Photography and modern printing methods superseded the need for block printing but there was a substantial revival of woodcut prints in Europe, and Germany in particular, during the first three decades of the 20th century.
More recently in the 1970’s Helen Frankenthaler revived the process under the influence of Japanese woodcut techniques.The subtlety of her colours demanded the use of as many as 46 hand carved woodblocks.
Arvon merges nature and organic forms with the shapes derived from industry and engineering as a reflection of historical and emotional development.
LAYERS
The layered rocks of Cap de Creus remind one of the strata of history where fragments occasionally appear above the surface only to disappear and then re-emerge a few steps away. Layers represent a sequence of time in archaeology and aspects of meaning in literature.

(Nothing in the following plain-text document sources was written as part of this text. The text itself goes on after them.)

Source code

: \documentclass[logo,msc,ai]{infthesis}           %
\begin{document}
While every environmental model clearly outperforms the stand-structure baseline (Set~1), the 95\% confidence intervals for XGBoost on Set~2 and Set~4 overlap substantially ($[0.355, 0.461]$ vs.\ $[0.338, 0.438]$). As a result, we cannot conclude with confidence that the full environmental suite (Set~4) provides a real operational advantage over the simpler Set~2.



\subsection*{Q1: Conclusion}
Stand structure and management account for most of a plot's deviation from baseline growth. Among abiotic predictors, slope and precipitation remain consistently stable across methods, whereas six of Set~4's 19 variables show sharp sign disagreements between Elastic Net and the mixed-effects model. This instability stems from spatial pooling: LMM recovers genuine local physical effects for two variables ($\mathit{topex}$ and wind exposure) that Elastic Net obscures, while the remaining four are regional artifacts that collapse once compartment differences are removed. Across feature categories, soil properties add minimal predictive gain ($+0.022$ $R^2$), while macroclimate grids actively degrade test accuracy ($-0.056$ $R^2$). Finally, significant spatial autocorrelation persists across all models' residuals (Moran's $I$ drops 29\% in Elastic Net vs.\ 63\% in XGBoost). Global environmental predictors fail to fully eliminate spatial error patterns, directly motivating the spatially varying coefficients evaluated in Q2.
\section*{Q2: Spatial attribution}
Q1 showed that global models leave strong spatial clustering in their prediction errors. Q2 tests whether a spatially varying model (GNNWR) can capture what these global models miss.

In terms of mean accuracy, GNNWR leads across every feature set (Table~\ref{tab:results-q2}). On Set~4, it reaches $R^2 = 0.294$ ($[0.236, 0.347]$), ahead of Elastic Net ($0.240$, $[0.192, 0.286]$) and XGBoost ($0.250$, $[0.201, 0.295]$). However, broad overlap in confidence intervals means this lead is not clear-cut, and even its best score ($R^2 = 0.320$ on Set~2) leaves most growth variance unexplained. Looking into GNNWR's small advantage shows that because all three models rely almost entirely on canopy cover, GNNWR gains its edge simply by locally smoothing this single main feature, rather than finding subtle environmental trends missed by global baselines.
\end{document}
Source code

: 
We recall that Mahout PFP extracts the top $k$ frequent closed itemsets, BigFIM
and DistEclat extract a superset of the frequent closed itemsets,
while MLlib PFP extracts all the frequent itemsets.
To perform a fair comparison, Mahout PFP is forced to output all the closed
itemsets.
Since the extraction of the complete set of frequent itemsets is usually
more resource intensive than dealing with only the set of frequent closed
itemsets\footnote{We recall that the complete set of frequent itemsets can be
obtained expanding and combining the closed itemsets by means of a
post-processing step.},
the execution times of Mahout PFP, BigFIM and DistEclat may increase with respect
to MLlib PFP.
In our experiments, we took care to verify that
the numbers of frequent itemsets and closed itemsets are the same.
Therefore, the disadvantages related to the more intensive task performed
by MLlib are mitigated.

Colour prints can often be like archaeology in that an underlying shape or texture may show through and modify an upper layer. Print techniques may also resemble literature when colours are modified by placing one upon another and thus modifying the mood.
Cap de Creus
ORGANIC V MECHANICAL
The prints often strike a relationship and a comparison between natural forms and engineered or mathematical shapes; they are not incompatible and are not exclusive. Both geometric and organic forms reflect a tension between order and chaos with the presumption that chaos is only "order" generated from a different set of circumstances.